> _TASK PROMPT_
Set down each line of the listing exactly as it reads.
--- MATERIALS PROVIDED Enclosed Below ---
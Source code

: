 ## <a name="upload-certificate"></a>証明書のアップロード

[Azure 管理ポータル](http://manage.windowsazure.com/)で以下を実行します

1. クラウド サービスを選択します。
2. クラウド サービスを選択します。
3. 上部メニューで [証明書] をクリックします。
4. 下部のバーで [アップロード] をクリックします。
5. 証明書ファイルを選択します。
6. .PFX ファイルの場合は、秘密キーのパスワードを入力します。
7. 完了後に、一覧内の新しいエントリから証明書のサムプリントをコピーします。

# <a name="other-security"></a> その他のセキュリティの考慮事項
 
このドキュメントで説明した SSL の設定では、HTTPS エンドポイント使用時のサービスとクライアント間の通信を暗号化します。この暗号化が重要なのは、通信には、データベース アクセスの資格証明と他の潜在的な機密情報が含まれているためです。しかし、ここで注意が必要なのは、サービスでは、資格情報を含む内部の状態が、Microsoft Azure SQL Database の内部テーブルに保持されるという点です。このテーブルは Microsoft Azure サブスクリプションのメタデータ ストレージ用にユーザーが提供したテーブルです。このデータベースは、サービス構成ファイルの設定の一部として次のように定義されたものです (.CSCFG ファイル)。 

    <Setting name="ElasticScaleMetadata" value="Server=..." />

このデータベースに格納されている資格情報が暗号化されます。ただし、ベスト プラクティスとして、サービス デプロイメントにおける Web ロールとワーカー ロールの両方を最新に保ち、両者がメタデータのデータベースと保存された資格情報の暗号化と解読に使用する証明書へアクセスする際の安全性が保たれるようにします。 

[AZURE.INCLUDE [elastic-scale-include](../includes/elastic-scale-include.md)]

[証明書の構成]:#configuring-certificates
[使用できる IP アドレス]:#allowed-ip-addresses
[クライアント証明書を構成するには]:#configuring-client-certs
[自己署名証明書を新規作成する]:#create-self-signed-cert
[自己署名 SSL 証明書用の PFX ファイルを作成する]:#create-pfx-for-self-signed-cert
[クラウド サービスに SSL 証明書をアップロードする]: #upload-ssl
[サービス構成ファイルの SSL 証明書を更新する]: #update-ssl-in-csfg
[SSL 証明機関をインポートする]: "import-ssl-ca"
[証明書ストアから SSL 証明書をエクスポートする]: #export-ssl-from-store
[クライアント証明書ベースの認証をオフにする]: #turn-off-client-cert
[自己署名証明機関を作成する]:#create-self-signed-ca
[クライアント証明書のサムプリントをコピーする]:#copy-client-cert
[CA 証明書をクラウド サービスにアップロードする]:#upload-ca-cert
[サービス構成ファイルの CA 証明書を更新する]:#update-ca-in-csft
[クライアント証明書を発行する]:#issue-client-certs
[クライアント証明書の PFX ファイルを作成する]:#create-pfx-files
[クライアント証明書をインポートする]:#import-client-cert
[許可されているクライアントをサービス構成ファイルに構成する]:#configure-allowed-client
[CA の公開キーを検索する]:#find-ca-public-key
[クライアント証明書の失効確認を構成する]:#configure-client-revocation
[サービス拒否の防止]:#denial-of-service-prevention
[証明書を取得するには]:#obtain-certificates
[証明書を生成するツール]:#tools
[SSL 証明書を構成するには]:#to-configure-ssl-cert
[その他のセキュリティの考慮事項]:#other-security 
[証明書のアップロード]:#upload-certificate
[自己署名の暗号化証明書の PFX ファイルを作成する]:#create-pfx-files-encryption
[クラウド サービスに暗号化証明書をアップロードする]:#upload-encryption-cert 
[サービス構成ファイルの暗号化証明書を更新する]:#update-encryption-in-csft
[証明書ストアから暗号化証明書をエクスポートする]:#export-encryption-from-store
--- End of Enclosed MATERIALS PROVIDED ---
> _ANSWER FOR THE TASK_
Source code

: ## <a name="upload-certificate"></a>証明書のアップロード

[Azure 管理ポータル](http://manage.windowsazure.com/)で以下を実行します

1. クラウド サービスを選択します。
2. クラウド サービスを選択します。
3. 上部メニューで [証明書] をクリックします。
4. 下部のバーで [アップロード] をクリックします。
5. 証明書ファイルを選択します。
6. .PFX ファイルの場合は、秘密キーのパスワードを入力します。
7. 完了後に、一覧内の新しいエントリから証明書のサムプリントをコピーします。

# <a name="other-security"></a> その他のセキュリティの考慮事項
 
このドキュメントで説明した SSL の設定では、HTTPS エンドポイント使用時のサービスとクライアント間の通信を暗号化します。この暗号化が重要なのは、通信には、データベース アクセスの資格証明と他の潜在的な機密情報が含まれているためです。しかし、ここで注意が必要なのは、サービスでは、資格情報を含む内部の状態が、Microsoft Azure SQL Database の内部テーブルに保持されるという点です。このテーブルは Microsoft Azure サブスクリプションのメタデータ ストレージ用にユーザーが提供したテーブルです。このデータベースは、サービス構成ファイルの設定の一部として次のように定義されたものです (.CSCFG ファイル)。 

    <Setting name="ElasticScaleMetadata" value="Server=..." />

このデータベースに格納されている資格情報が暗号化されます。ただし、ベスト プラクティスとして、サービス デプロイメントにおける Web ロールとワーカー ロールの両方を最新に保ち、両者がメタデータのデータベースと保存された資格情報の暗号化と解読に使用する証明書へアクセスする際の安全性が保たれるようにします。 

[AZURE.INCLUDE [elastic-scale-include](../includes/elastic-scale-include.md)]

[証明書の構成]:#configuring-certificates
[使用できる IP アドレス]:#allowed-ip-addresses
[クライアント証明書を構成するには]:#configuring-client-certs
[自己署名証明書を新規作成する]:#create-self-signed-cert
[自己署名 SSL 証明書用の PFX ファイルを作成する]:#create-pfx-for-self-signed-cert
[クラウド サービスに SSL 証明書をアップロードする]: #upload-ssl
[サービス構成ファイルの SSL 証明書を更新する]: #update-ssl-in-csfg
[SSL 証明機関をインポートする]: "import-ssl-ca"
[証明書ストアから SSL 証明書をエクスポートする]: #export-ssl-from-store
[クライアント証明書ベースの認証をオフにする]: #turn-off-client-cert
[自己署名証明機関を作成する]:#create-self-signed-ca
[クライアント証明書のサムプリントをコピーする]:#copy-client-cert
[CA 証明書をクラウド サービスにアップロードする]:#upload-ca-cert
[サービス構成ファイルの CA 証明書を更新する]:#update-ca-in-csft
[クライアント証明書を発行する]:#issue-client-certs
[クライアント証明書の PFX ファイルを作成する]:#create-pfx-files
[クライアント証明書をインポートする]:#import-client-cert
[許可されているクライアントをサービス構成ファイルに構成する]:#configure-allowed-client
[CA の公開キーを検索する]:#find-ca-public-key
[クライアント証明書の失効確認を構成する]:#configure-client-revocation
[サービス拒否の防止]:#denial-of-service-prevention
[証明書を取得するには]:#obtain-certificates
[証明書を生成するツール]:#tools
[SSL 証明書を構成するには]:#to-configure-ssl-cert
[その他のセキュリティの考慮事項]:#other-security 
[証明書のアップロード]:#upload-certificate
[自己署名の暗号化証明書の PFX ファイルを作成する]:#create-pfx-files-encryption
[クラウド サービスに暗号化証明書をアップロードする]:#upload-encryption-cert 
[サービス構成ファイルの暗号化証明書を更新する]:#update-encryption-in-csft
[証明書ストアから暗号化証明書をエクスポートする]:#export-encryption-from-store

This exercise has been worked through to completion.